In the data below, which lines hold "users"? Copy every one.
Top of THE DATA
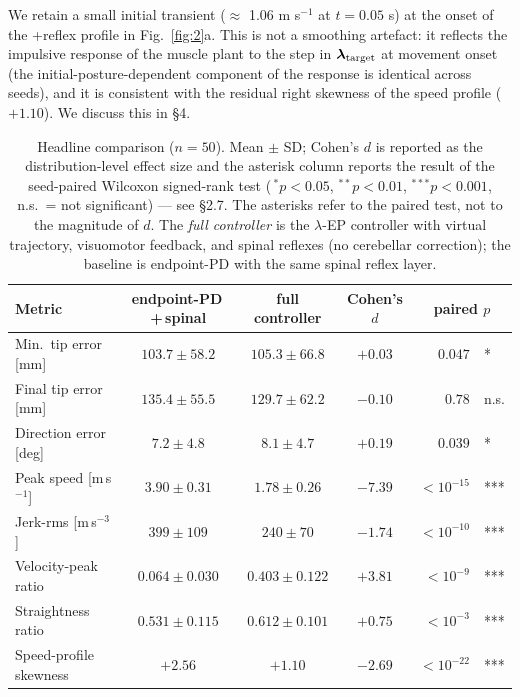 \documentclass[sn-basic]{sn-jnl}
\begin{document}
We retain a small initial transient ($\approx$ 1.06 m s\(^{-1}\) at \(t = 0.05\)
s) at the onset of the +reflex profile in Fig.~\ref{fig:2}a. This is not a
smoothing artefact: it reflects the impulsive response of the muscle
plant to the step in \(\boldsymbol{\lambda}_{\rm target}\) at movement
onset (the initial-posture-dependent component of the response is
identical across seeds), and it is consistent with the residual right
skewness of the speed profile (\(+1.10\)). We discuss this in §4.

\begin{table}[ht]
\centering
\caption{Headline comparison ($n = 50$).  Mean $\pm$ SD; Cohen's $d$
is reported as the distribution-level effect size and the asterisk
column reports the result of the seed-paired Wilcoxon signed-rank
test (\,$^{*}p<0.05$, $^{**}p<0.01$, $^{***}p<0.001$, n.s.\ = not
significant) --- see \S2.7.  The asterisks refer to the paired test,
not to the magnitude of $d$.  The \emph{full controller} is the
$\lambda$-EP controller with virtual trajectory, visuomotor
feedback, and spinal reflexes (no cerebellar correction); the
baseline is endpoint-PD with the same spinal reflex layer.}
\label{tab:headline}
\setlength{\tabcolsep}{5pt}
\renewcommand{\arraystretch}{1.15}
\begin{tabular}{@{}lcccr@{\,}l@{}}
\hline
Metric & endpoint-PD\,+\,spinal & full controller & Cohen's $d$ & \multicolumn{2}{c}{paired $p$} \\
\hline
Min.~tip error [mm]            & $103.7 \pm 58.2$  & $105.3 \pm 66.8$           & $+0.03$ & $0.047$  & * \\
Final tip error [mm]           & $135.4 \pm 55.5$  & $129.7 \pm 62.2$           & $-0.10$ & $0.78$   & n.s. \\
Direction error [deg]            & $7.2 \pm 4.8$     & $8.1 \pm 4.7$              & $+0.19$ & $0.039$  & * \\
Peak speed [m\,s$^{-1}$]       & $3.90 \pm 0.31$   & $1.78 \pm 0.26$            & $-7.39$ & $<10^{-15}$ & *** \\
Jerk-rms [m\,s$^{-3}$]         & $399 \pm 109$     & $240 \pm 70$               & $-1.74$ & $<10^{-10}$ & *** \\
Velocity-peak ratio            & $0.064 \pm 0.030$ & $\mathbf{0.403 \pm 0.122}$ & $+3.81$ & $<10^{-9}$ & *** \\
Straightness ratio             & $0.531 \pm 0.115$ & $0.612 \pm 0.101$          & $+0.75$ & $<10^{-3}$ & *** \\
Speed-profile skewness         & $+2.56$           & $+1.10$                    & $-2.69$ & $<10^{-22}$ & *** \\
\hline
\end{tabular}
\end{table}
\end{document}
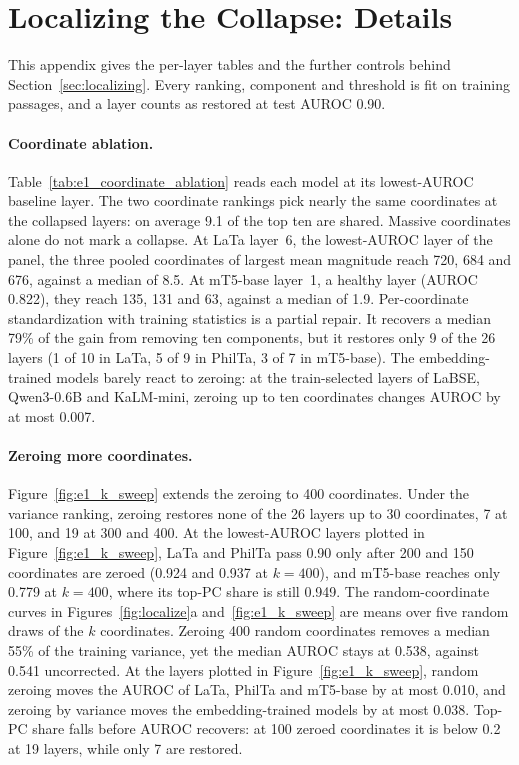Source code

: \documentclass[11pt]{article}
\begin{document}


\FloatBarrier
\section{Localizing the Collapse: Details}
\label{app:localizing}

This appendix gives the per-layer tables and the further controls behind Section~\ref{sec:localizing}.
Every ranking, component and threshold is fit on training passages, and a layer counts as restored at test AUROC 0.90.

\paragraph{Coordinate ablation.}
Table~\ref{tab:e1_coordinate_ablation} reads each model at its lowest-AUROC baseline layer.
The two coordinate rankings pick nearly the same coordinates at the collapsed layers: on average 9.1 of the top ten are shared.
Massive coordinates alone do not mark a collapse.
At LaTa layer~6, the lowest-AUROC layer of the panel, the three pooled coordinates of largest mean magnitude reach 720, 684 and 676, against a median of 8.5.
At mT5-base layer~1, a healthy layer (AUROC 0.822), they reach 135, 131 and 63, against a median of 1.9.
Per-coordinate standardization with training statistics \citep{timkey2021rogue} is a partial repair.
It recovers a median 79\% of the gain from removing ten components, but it restores only 9 of the 26 layers (1 of 10 in LaTa, 5 of 9 in PhilTa, 3 of 7 in mT5-base).
The embedding-trained models barely react to zeroing: at the train-selected layers of LaBSE, Qwen3-0.6B and KaLM-mini, zeroing up to ten coordinates changes AUROC by at most 0.007.



\paragraph{Zeroing more coordinates.}
Figure~\ref{fig:e1_k_sweep} extends the zeroing to 400 coordinates.
Under the variance ranking, zeroing restores none of the 26 layers up to 30 coordinates, 7 at 100, and 19 at 300 and 400.
At the lowest-AUROC layers plotted in Figure~\ref{fig:e1_k_sweep}, LaTa and PhilTa pass 0.90 only after 200 and 150 coordinates are zeroed (0.924 and 0.937 at $k=400$), and mT5-base reaches only 0.779 at $k=400$, where its top-PC share is still 0.949.
The random-coordinate curves in Figures~\ref{fig:localize}a and~\ref{fig:e1_k_sweep} are means over five random draws of the $k$ coordinates.
Zeroing 400 random coordinates removes a median 55\% of the training variance, yet the median AUROC stays at 0.538, against 0.541 uncorrected.
At the layers plotted in Figure~\ref{fig:e1_k_sweep}, random zeroing moves the AUROC of LaTa, PhilTa and mT5-base by at most 0.010, and zeroing by variance moves the embedding-trained models by at most 0.038.
Top-PC share falls before AUROC recovers: at 100 zeroed coordinates it is below 0.2 at 19 layers, while only 7 are restored.
\end{document}
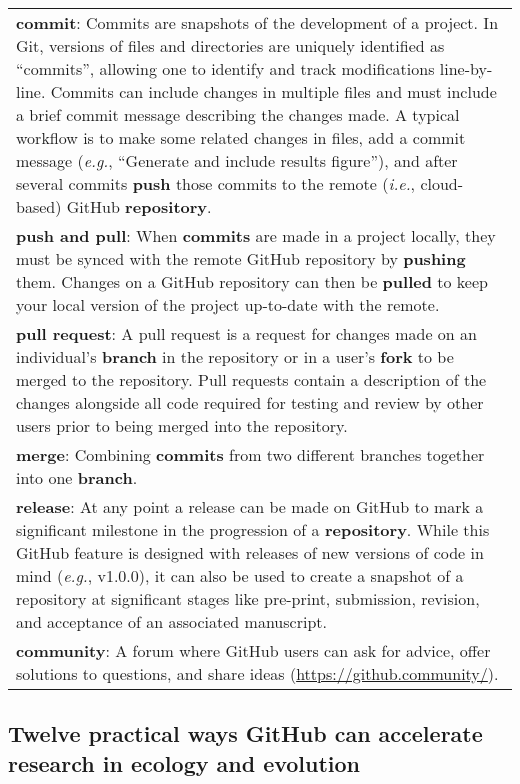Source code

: \begin{tablenos:no-prefix-table-caption}
\begin{longtable}[]{@{}
  >{\raggedright\arraybackslash}p{}@{}}
\textbf{commit}: Commits are snapshots of the development of a project. In Git, versions of files and directories are uniquely identified as ``commits'', allowing one to identify and track modifications line-by-line. Commits can include changes in multiple files and must include a brief commit message describing the changes made. A typical workflow is to make some related changes in files, add a commit message (\emph{e.g.}, ``Generate and include results figure''), and after several commits \textbf{push} those commits to the remote (\emph{i.e.}, cloud-based) GitHub \textbf{repository}. \\
\textbf{push and pull}: When \textbf{commits} are made in a project locally, they must be synced with the remote GitHub repository by \textbf{pushing} them. Changes on a GitHub repository can then be \textbf{pulled} to keep your local version of the project up-to-date with the remote. \\
\textbf{pull request}: A pull request is a request for changes made on an individual's \textbf{branch} in the repository or in a user's \textbf{fork} to be merged to the repository. Pull requests contain a description of the changes alongside all code required for testing and review by other users prior to being merged into the repository. \\
\textbf{merge}: Combining \textbf{commits} from two different branches together into one \textbf{branch}. \\
\textbf{release}: At any point a release can be made on GitHub to mark a significant milestone in the progression of a \textbf{repository}. While this GitHub feature is designed with releases of new versions of code in mind (\emph{e.g.}, v1.0.0), it can also be used to create a snapshot of a repository at significant stages like pre-print, submission, revision, and acceptance of an associated manuscript. \\
\textbf{community}: A forum where GitHub users can ask for advice, offer solutions to questions, and share ideas (\url{https://github.community/}). \\
\bottomrule
\end{longtable}

\end{tablenos:no-prefix-table-caption}

\hypertarget{twelve-practical-ways-github-can-accelerate-research-in-ecology-and-evolution}{%
\subsection{Twelve practical ways GitHub can accelerate research in ecology and evolution}\label{twelve-practical-ways-github-can-accelerate-research-in-ecology-and-evolution}}

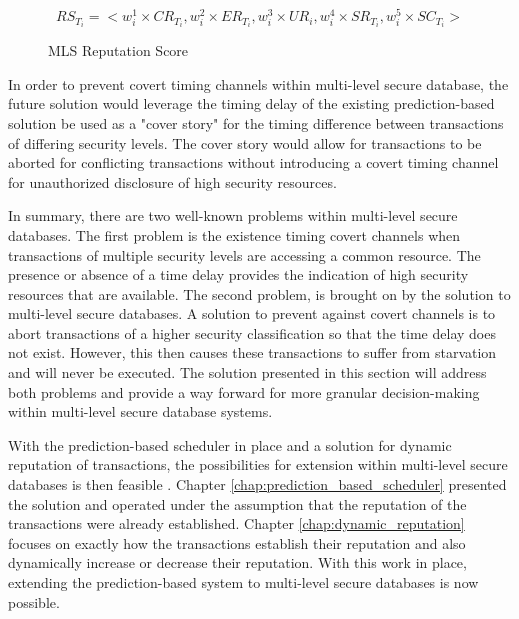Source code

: \begin{figure}[h]
\captionsetup{justification=centering}
\centering %

\[\textrm{$RS_{T_{i}} = <w_{i}^{1}\times CR_{T_{i}},w_{i}^{2}\times ER_{T_{i}},w_{i}^{3}\times UR_{i},w_{i}^{4}\times SR_{T_{i}},w_{i}^{5}\times SC_{T_{i}}>$}\]

\caption{MLS Reputation Score} %
\label{fig:mls_reputation_score} %

\end{figure}

In order to prevent covert timing channels within multi-level secure database, the future solution would leverage the timing delay of the existing prediction-based solution be used as a "cover story" for the timing difference between transactions of differing security levels. The cover story would allow for transactions to be aborted for conflicting transactions without introducing a covert timing channel for unauthorized disclosure of high security resources.

In summary, there are two well-known problems within multi-level secure databases. The first problem is the existence timing covert channels when transactions of multiple security levels are accessing a common resource. The presence or absence of a time delay provides the indication of high security resources that are available. The second problem, is brought on by the solution to multi-level secure databases. A solution to prevent against covert channels is to abort transactions of a higher security classification so that the time delay does not exist. However, this then causes these transactions to suffer from starvation and will never be executed. The solution presented in this section will address both problems and provide a way forward for more granular decision-making within multi-level secure database systems.

With the prediction-based scheduler in place and a solution for dynamic reputation of transactions, the possibilities for extension within multi-level secure databases is then feasible . Chapter \ref{chap:prediction_based_scheduler} presented the solution and operated under the assumption that the reputation of the transactions were already established. Chapter \ref{chap:dynamic_reputation} focuses on exactly how the transactions establish their reputation and also dynamically increase or decrease their reputation. With this work in place, extending the prediction-based system to multi-level secure databases is now possible.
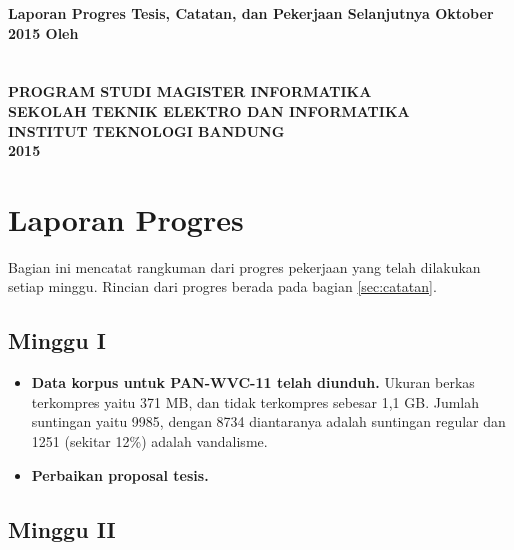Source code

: 



\thispagestyle{empty}
\begin{center}
	\textbf{%
		\mytitle
		\vfill
		Laporan Progres Tesis, Catatan, dan Pekerjaan Selanjutnya
		\linebreak
		 Oktober 2015
		\vfill
		Oleh \\
		\myname \\
		\mysid \\
		\vfill
		\uppercase{%
			Program Studi Magister Informatika \\
			Sekolah Teknik Elektro dan Informatika \\
			Institut Teknologi Bandung \\
			2015
		}
	}
\end{center}
\newpage

\section{Laporan Progres}

Bagian ini mencatat rangkuman dari progres pekerjaan yang telah dilakukan setiap minggu.
Rincian dari progres berada pada bagian \ref{sec:catatan}.

\subsection{Minggu I}

\begin{itemize}
	\item \textbf{Data korpus untuk PAN-WVC-11 telah diunduh.}
Ukuran berkas terkompres yaitu 371 MB, dan tidak terkompres sebesar 1,1 GB.
Jumlah suntingan yaitu 9985, dengan 8734 diantaranya adalah suntingan regular dan 1251 (sekitar 12\%) adalah vandalisme.

	\item \textbf{Perbaikan proposal tesis.}
\end{itemize}

\subsection{Minggu II}

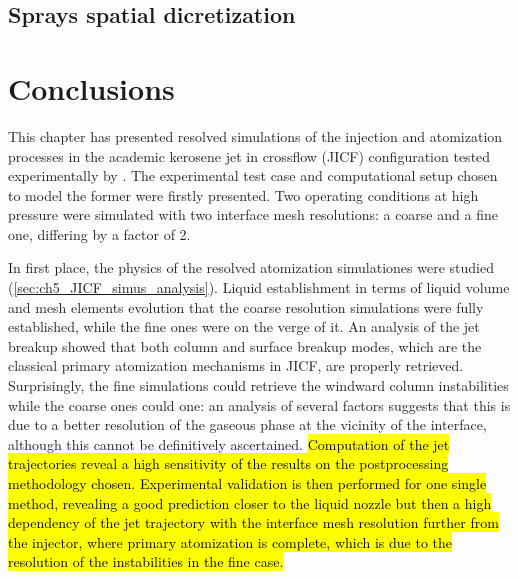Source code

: \subsection{Sprays spatial dicretization}
\label{subsec:ch5_learning_SLI}




\clearpage


\section{Conclusions}

This chapter has presented resolved simulations of the injection and atomization processes in the academic kerosene jet in crossflow (JICF) configuration tested experimentally by . The experimental test case and computational setup chosen to model the former were firstly presented. Two operating conditions at high pressure were simulated with two interface mesh resolutions: a coarse and a fine one, differing by a factor of 2. 

In first place, the physics of the resolved atomization simulationes were studied (\ref{sec:ch5_JICF_simus_analysis}). Liquid establishment in terms of liquid volume and mesh elements evolution that the coarse resolution simulations were fully established, while the fine ones were on the verge of it. An analysis of the jet breakup showed that both column and surface breakup modes, which are the classical primary atomization mechanisms in JICF, are properly retrieved. Surprisingly, the fine simulations could retrieve the windward column instabilities while the coarse ones could one: an analysis of several factors suggests that this is due to a better resolution of the gaseous phase at the vicinity of the interface, although this cannot be definitively ascertained. \hl{Computation of the jet trajectories reveal a high sensitivity of the results on the postprocessing methodology chosen. Experimental validation is then performed for one single method, revealing a good prediction closer to the liquid nozzle but then a high dependency of the jet trajectory with the interface mesh resolution further from the injector, where primary atomization is complete, which is due to the resolution of the instabilities in the fine case.}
Bottom of THE DATA
SOLUTION TO THIS PROBLEM:
\textbf{pull request}: A pull request is a request for changes made on an individual's \textbf{branch} in the repository or in a user's \textbf{fork} to be merged to the repository. Pull requests contain a description of the changes alongside all code required for testing and review by other users prior to being merged into the repository. \\
\textbf{community}: A forum where GitHub users can ask for advice, offer solutions to questions, and share ideas (\url{https://github.community/}). \\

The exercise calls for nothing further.